Mr. Hanks slips into Sully easily, with a grandfatherly wreath of white hair, a tidy mustache and an air of steadfast, professional calm that’s only occasionally beaded in sweat. It’s hard to imagine anyone else in the role, except perhaps for an older Matt Damon, another actor who conveys the old-fashioned, stoic heroism that movie companies have been outsourcing to Australian actors for years. So many younger actors read as slier than Mr. Hanks, whose appeal has always been that he seems like an awfully nice guy. It takes talent to persuade a mass audience that you’re decency incarnate, but Mr. Hanks goes one better by making decency into something like soul.
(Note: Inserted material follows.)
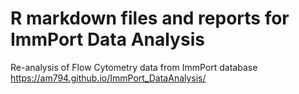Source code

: # R markdown files and reports for ImmPort Data Analysis
Re-analysis of Flow Cytometry data from ImmPort database
<br />
https://am794.github.io/ImmPort_DataAnalysis/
Mr. Eastwood’s filmmaking is expedient (no fuss, no muss), detailed and distinguished by sudden beauty, as when Sully, after the accident, stands alone while framed against the wintry lead-gray sky out of which he just fell. Mr. Eastwood is a musician, and he plays with the story’s competing moods and rhythms with suppleness, setting one scene to the steady beat of everyday life, only to amp another until it races like a thudding heart. The accident, which remains unnervingly in the register of the real, is a master class in direction, as the reassuring engine hum gives way to a spooky near-silence that’s soon punctured by gasps, cries and terrifying shouts: “Brace, brace! Heads down, stay down!”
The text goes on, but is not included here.